* [Exercise input]
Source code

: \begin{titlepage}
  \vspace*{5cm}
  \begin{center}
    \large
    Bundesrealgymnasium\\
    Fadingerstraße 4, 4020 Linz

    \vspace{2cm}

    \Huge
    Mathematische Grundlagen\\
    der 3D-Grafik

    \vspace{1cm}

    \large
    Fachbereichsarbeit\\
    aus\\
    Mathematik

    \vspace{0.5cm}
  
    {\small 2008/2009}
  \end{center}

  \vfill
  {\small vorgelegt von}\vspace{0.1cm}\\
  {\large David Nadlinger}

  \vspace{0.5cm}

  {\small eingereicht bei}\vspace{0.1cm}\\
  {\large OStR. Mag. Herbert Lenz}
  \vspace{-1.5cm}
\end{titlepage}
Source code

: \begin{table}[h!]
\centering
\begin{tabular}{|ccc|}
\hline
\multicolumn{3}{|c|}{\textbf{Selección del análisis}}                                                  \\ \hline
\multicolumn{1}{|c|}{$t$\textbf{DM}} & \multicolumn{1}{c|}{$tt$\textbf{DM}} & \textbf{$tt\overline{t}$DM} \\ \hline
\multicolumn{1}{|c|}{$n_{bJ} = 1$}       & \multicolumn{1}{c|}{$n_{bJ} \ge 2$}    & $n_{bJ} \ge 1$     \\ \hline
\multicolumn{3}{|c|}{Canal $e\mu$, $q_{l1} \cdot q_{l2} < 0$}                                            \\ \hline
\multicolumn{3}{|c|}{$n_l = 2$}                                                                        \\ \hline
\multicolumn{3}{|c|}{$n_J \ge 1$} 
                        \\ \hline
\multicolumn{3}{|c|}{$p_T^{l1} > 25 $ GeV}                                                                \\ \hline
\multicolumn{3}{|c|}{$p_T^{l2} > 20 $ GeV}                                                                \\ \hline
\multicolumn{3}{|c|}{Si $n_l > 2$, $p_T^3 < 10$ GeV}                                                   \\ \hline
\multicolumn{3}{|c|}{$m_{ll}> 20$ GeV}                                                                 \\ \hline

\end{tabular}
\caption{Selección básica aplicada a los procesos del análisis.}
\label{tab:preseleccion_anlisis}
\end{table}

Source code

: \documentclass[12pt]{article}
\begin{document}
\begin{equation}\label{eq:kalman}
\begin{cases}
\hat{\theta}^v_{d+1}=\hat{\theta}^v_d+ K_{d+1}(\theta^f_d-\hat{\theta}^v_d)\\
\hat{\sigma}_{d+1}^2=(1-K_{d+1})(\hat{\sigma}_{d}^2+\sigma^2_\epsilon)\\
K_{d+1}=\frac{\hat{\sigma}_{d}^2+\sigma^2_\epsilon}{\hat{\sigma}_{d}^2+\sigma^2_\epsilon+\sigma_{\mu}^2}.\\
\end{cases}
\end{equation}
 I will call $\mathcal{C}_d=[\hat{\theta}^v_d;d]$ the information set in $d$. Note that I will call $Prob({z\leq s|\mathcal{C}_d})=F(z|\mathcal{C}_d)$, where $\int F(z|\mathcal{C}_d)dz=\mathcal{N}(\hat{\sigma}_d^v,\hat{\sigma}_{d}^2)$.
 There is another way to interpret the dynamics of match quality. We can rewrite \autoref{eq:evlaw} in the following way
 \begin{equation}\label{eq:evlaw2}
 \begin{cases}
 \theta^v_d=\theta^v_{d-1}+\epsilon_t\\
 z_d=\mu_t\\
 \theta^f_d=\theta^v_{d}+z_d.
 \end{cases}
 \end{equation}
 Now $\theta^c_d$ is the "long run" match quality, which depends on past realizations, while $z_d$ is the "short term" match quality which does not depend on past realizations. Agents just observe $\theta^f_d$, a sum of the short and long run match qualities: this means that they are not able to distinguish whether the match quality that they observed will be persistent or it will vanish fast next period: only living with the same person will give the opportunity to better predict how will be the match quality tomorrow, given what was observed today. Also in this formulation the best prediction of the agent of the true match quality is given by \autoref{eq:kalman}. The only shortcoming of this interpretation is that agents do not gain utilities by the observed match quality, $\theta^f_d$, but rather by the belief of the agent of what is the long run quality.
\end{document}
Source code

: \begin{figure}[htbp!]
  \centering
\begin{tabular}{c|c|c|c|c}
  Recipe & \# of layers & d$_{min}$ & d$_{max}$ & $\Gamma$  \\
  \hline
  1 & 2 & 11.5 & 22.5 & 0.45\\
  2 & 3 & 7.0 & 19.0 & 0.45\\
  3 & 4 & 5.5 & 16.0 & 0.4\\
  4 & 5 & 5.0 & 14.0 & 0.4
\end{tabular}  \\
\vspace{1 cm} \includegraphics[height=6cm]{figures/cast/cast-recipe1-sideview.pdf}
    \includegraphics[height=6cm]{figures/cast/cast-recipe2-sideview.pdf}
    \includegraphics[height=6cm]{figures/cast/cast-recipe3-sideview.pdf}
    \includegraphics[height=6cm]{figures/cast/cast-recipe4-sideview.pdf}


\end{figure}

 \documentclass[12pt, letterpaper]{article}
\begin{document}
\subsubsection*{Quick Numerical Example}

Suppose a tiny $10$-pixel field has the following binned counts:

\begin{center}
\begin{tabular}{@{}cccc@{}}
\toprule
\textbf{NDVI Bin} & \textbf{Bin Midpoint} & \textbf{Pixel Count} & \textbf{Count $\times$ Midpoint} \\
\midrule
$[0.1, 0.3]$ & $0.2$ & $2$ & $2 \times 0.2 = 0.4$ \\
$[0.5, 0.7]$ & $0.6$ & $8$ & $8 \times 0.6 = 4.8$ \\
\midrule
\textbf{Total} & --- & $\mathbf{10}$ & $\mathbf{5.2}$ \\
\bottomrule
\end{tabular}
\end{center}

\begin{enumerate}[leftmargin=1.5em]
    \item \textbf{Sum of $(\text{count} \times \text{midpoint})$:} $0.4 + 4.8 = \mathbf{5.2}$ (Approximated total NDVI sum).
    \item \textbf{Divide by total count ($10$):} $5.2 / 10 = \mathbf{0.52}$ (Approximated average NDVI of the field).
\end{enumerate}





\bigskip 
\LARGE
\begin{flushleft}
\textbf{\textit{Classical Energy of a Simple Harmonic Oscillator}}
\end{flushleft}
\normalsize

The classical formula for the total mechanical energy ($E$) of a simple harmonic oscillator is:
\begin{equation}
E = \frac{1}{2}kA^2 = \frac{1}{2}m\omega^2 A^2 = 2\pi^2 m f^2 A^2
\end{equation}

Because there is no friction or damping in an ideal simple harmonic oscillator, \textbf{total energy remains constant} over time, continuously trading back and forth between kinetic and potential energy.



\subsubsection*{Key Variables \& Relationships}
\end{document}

* [Brief]
Every record, copied exactly, is the expected answer.

* [Solution for this problem]
Source code

: \begin{titlepage}
  \vspace*{5cm}
  \begin{center}
    \large
    Bundesrealgymnasium\\
    Fadingerstraße 4, 4020 Linz

    \vspace{2cm}

    \Huge
    Mathematische Grundlagen\\
    der 3D-Grafik

    \vspace{1cm}

    \large
    Fachbereichsarbeit\\
    aus\\
    Mathematik

    \vspace{0.5cm}
  
    {\small 2008/2009}
  \end{center}

  \vfill
  {\small vorgelegt von}\vspace{0.1cm}\\
  {\large David Nadlinger}

  \vspace{0.5cm}

  {\small eingereicht bei}\vspace{0.1cm}\\
  {\large OStR. Mag. Herbert Lenz}
  \vspace{-1.5cm}
\end{titlepage}
Source code

: \begin{table}[h!]
\centering
\begin{tabular}{|ccc|}
\hline
\multicolumn{3}{|c|}{\textbf{Selección del análisis}}                                                  \\ \hline
\multicolumn{1}{|c|}{$t$\textbf{DM}} & \multicolumn{1}{c|}{$tt$\textbf{DM}} & \textbf{$tt\overline{t}$DM} \\ \hline
\multicolumn{1}{|c|}{$n_{bJ} = 1$}       & \multicolumn{1}{c|}{$n_{bJ} \ge 2$}    & $n_{bJ} \ge 1$     \\ \hline
\multicolumn{3}{|c|}{Canal $e\mu$, $q_{l1} \cdot q_{l2} < 0$}                                            \\ \hline
\multicolumn{3}{|c|}{$n_l = 2$}                                                                        \\ \hline
\multicolumn{3}{|c|}{$n_J \ge 1$} 
                        \\ \hline
\multicolumn{3}{|c|}{$p_T^{l1} > 25 $ GeV}                                                                \\ \hline
\multicolumn{3}{|c|}{$p_T^{l2} > 20 $ GeV}                                                                \\ \hline
\multicolumn{3}{|c|}{Si $n_l > 2$, $p_T^3 < 10$ GeV}                                                   \\ \hline
\multicolumn{3}{|c|}{$m_{ll}> 20$ GeV}                                                                 \\ \hline

\end{tabular}
\caption{Selección básica aplicada a los procesos del análisis.}
\label{tab:preseleccion_anlisis}
\end{table}

Source code

: \documentclass[12pt]{article}
\begin{document}
\begin{equation}\label{eq:kalman}
\begin{cases}
\hat{\theta}^v_{d+1}=\hat{\theta}^v_d+ K_{d+1}(\theta^f_d-\hat{\theta}^v_d)\\
\hat{\sigma}_{d+1}^2=(1-K_{d+1})(\hat{\sigma}_{d}^2+\sigma^2_\epsilon)\\
K_{d+1}=\frac{\hat{\sigma}_{d}^2+\sigma^2_\epsilon}{\hat{\sigma}_{d}^2+\sigma^2_\epsilon+\sigma_{\mu}^2}.\\
\end{cases}
\end{equation}
 I will call $\mathcal{C}_d=[\hat{\theta}^v_d;d]$ the information set in $d$. Note that I will call $Prob({z\leq s|\mathcal{C}_d})=F(z|\mathcal{C}_d)$, where $\int F(z|\mathcal{C}_d)dz=\mathcal{N}(\hat{\sigma}_d^v,\hat{\sigma}_{d}^2)$.
 There is another way to interpret the dynamics of match quality. We can rewrite \autoref{eq:evlaw} in the following way
 \begin{equation}\label{eq:evlaw2}
 \begin{cases}
 \theta^v_d=\theta^v_{d-1}+\epsilon_t\\
 z_d=\mu_t\\
 \theta^f_d=\theta^v_{d}+z_d.
 \end{cases}
 \end{equation}
 Now $\theta^c_d$ is the "long run" match quality, which depends on past realizations, while $z_d$ is the "short term" match quality which does not depend on past realizations. Agents just observe $\theta^f_d$, a sum of the short and long run match qualities: this means that they are not able to distinguish whether the match quality that they observed will be persistent or it will vanish fast next period: only living with the same person will give the opportunity to better predict how will be the match quality tomorrow, given what was observed today. Also in this formulation the best prediction of the agent of the true match quality is given by \autoref{eq:kalman}. The only shortcoming of this interpretation is that agents do not gain utilities by the observed match quality, $\theta^f_d$, but rather by the belief of the agent of what is the long run quality.
\end{document}
Source code

: \begin{figure}[htbp!]
  \centering
\begin{tabular}{c|c|c|c|c}
  Recipe & \# of layers & d$_{min}$ & d$_{max}$ & $\Gamma$  \\
  \hline
  1 & 2 & 11.5 & 22.5 & 0.45\\
  2 & 3 & 7.0 & 19.0 & 0.45\\
  3 & 4 & 5.5 & 16.0 & 0.4\\
  4 & 5 & 5.0 & 14.0 & 0.4
\end{tabular}  \\
\vspace{1 cm} \includegraphics[height=6cm]{figures/cast/cast-recipe1-sideview.pdf}
    \includegraphics[height=6cm]{figures/cast/cast-recipe2-sideview.pdf}
    \includegraphics[height=6cm]{figures/cast/cast-recipe3-sideview.pdf}
    \includegraphics[height=6cm]{figures/cast/cast-recipe4-sideview.pdf}


\end{figure}

 \documentclass[12pt, letterpaper]{article}
\begin{document}
\subsubsection*{Quick Numerical Example}

Suppose a tiny $10$-pixel field has the following binned counts:

\begin{center}
\begin{tabular}{@{}cccc@{}}
\toprule
\textbf{NDVI Bin} & \textbf{Bin Midpoint} & \textbf{Pixel Count} & \textbf{Count $\times$ Midpoint} \\
\midrule
$[0.1, 0.3]$ & $0.2$ & $2$ & $2 \times 0.2 = 0.4$ \\
$[0.5, 0.7]$ & $0.6$ & $8$ & $8 \times 0.6 = 4.8$ \\
\midrule
\textbf{Total} & --- & $\mathbf{10}$ & $\mathbf{5.2}$ \\
\bottomrule
\end{tabular}
\end{center}

\begin{enumerate}[leftmargin=1.5em]
    \item \textbf{Sum of $(\text{count} \times \text{midpoint})$:} $0.4 + 4.8 = \mathbf{5.2}$ (Approximated total NDVI sum).
    \item \textbf{Divide by total count ($10$):} $5.2 / 10 = \mathbf{0.52}$ (Approximated average NDVI of the field).
\end{enumerate}





\bigskip 
\LARGE
\begin{flushleft}
\textbf{\textit{Classical Energy of a Simple Harmonic Oscillator}}
\end{flushleft}
\normalsize

The classical formula for the total mechanical energy ($E$) of a simple harmonic oscillator is:
\begin{equation}
E = \frac{1}{2}kA^2 = \frac{1}{2}m\omega^2 A^2 = 2\pi^2 m f^2 A^2
\end{equation}

Because there is no friction or damping in an ideal simple harmonic oscillator, \textbf{total energy remains constant} over time, continuously trading back and forth between kinetic and potential energy.



\subsubsection*{Key Variables \& Relationships}
\end{document}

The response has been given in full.